Exercise directions:
Output the line containing "- 🌱 I’m currently learning how to code", then every remaining line of the entries below, exactly as written and with no other text.

[Source texts of formatted documents]

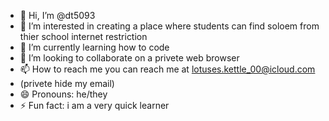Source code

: - 👋 Hi, I’m @dt5093
- 👀 I’m interested in creating a place where students can find soloem from thier school internet restriction
- 🌱 I’m currently learning how to code
- 💞️ I’m looking to collaborate on a privete web browser
- 📫 How to reach me you can reach me at lotuses.kettle_00@icloud.com
- (privete hide my email)
- 😄 Pronouns: he/they
- ⚡ Fun fact: i am a very quick learner

<!---
dt5093/dt5093 is a ✨ special ✨ repository because its `README.md` (this file) appears on your GitHub profile.
You can click the Preview link to take a look at your changes.
--->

Task output:
- 🌱 I’m currently learning how to code
- 💞️ I’m looking to collaborate on a privete web browser
- 📫 How to reach me you can reach me at lotuses.kettle_00@icloud.com
- (privete hide my email)
- 😄 Pronouns: he/they
- ⚡ Fun fact: i am a very quick learner

<!---
dt5093/dt5093 is a ✨ special ✨ repository because its `README.md` (this file) appears on your GitHub profile.
You can click the Preview link to take a look at your changes.
--->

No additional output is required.